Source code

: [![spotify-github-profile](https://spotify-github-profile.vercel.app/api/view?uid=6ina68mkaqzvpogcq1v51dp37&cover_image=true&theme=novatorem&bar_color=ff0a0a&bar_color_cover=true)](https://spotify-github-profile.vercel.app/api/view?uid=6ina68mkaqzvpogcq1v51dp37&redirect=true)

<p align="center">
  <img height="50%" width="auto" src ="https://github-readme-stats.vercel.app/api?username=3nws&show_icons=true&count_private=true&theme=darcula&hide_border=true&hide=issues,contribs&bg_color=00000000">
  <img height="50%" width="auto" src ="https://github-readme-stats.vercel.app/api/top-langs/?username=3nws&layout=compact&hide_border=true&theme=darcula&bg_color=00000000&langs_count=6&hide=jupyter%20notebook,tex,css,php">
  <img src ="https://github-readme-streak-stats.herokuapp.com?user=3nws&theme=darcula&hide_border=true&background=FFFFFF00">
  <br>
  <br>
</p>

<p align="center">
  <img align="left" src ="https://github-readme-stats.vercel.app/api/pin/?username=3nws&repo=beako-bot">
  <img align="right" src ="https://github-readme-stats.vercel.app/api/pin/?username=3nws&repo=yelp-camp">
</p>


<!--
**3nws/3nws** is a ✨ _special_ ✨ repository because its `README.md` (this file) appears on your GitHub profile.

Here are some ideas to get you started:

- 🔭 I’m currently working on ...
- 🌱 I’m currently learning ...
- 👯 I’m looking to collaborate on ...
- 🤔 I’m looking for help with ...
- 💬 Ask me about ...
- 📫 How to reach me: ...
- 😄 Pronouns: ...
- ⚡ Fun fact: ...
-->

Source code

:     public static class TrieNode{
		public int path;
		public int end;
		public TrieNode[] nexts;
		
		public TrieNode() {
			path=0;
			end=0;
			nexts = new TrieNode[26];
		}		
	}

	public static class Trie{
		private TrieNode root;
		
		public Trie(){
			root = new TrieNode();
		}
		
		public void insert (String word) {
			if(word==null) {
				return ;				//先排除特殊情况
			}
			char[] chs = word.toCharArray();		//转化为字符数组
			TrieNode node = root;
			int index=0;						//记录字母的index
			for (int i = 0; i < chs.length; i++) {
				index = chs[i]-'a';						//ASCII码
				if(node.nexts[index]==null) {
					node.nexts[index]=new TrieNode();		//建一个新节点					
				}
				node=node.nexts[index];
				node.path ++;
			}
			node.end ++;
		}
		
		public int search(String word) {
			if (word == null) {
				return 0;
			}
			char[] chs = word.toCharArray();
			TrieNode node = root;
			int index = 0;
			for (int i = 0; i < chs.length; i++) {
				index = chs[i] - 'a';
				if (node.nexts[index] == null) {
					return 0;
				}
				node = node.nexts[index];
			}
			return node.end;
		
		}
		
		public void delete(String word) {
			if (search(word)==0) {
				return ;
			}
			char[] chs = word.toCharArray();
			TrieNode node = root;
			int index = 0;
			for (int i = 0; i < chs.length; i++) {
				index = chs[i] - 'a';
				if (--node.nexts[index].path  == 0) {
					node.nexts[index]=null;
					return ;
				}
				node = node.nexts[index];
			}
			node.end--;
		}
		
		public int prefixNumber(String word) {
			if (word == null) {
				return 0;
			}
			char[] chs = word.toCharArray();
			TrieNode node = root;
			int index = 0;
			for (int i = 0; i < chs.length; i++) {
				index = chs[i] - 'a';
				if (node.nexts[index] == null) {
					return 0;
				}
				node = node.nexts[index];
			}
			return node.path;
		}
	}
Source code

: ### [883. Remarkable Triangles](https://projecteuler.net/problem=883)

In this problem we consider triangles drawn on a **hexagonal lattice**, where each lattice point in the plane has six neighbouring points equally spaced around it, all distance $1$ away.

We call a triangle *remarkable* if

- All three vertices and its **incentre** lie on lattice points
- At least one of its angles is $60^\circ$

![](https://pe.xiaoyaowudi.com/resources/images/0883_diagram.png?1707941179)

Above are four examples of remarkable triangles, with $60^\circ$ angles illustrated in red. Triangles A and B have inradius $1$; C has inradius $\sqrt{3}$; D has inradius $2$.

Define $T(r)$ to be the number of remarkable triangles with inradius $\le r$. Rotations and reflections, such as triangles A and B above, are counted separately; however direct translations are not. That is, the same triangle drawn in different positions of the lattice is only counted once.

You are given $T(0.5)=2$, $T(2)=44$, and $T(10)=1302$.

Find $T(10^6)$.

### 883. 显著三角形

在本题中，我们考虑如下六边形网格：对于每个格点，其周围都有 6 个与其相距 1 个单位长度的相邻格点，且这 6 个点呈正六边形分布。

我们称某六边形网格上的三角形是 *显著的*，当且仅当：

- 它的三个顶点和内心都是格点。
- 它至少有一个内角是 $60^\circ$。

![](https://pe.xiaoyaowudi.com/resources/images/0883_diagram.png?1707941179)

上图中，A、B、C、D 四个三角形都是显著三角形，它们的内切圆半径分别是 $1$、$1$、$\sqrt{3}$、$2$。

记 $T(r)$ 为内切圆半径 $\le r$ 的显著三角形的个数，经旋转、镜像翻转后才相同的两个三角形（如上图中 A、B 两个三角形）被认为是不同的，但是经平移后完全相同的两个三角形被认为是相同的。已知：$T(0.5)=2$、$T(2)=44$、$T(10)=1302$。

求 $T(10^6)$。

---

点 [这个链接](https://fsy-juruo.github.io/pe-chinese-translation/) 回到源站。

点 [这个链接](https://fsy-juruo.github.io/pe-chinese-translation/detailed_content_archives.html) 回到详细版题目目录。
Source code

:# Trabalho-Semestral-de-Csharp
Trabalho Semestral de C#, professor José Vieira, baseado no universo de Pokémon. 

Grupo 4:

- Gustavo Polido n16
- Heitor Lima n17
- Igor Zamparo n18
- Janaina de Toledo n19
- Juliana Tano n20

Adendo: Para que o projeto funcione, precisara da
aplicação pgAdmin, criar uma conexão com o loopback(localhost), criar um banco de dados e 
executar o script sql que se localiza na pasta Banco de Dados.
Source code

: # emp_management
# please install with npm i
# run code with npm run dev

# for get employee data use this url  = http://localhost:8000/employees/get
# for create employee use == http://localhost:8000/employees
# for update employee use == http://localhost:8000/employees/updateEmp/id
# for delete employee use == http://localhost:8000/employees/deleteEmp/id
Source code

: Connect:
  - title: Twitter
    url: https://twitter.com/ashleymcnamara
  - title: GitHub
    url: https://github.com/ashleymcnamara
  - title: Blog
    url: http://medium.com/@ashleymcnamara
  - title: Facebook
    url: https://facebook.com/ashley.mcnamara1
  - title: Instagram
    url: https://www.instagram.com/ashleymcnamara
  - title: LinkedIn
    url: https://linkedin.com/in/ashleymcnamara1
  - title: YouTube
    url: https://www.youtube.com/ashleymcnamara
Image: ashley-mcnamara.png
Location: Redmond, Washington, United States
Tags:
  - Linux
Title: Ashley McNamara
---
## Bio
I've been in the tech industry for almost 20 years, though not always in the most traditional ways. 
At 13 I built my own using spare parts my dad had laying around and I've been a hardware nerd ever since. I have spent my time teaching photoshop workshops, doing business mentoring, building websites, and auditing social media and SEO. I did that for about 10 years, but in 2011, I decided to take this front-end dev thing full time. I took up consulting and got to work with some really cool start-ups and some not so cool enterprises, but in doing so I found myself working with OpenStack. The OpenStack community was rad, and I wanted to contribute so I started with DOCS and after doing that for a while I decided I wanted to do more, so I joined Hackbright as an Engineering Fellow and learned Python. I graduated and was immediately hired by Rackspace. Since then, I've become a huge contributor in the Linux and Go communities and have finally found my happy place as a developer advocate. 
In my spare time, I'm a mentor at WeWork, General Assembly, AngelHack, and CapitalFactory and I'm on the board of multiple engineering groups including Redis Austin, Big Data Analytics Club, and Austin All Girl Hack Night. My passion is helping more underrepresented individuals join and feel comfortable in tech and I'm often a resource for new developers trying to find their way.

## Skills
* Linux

AIM OF THE TASK — Using only the entries above, output the line with "# for get employee", the line with "# for delete", and all lines between them, exactly as they stand.

EXPECTED ANSWER —
# for get employee data use this url  = http://localhost:8000/employees/get
# for create employee use == http://localhost:8000/employees
# for update employee use == http://localhost:8000/employees/updateEmp/id
# for delete employee use == http://localhost:8000/employees/deleteEmp/id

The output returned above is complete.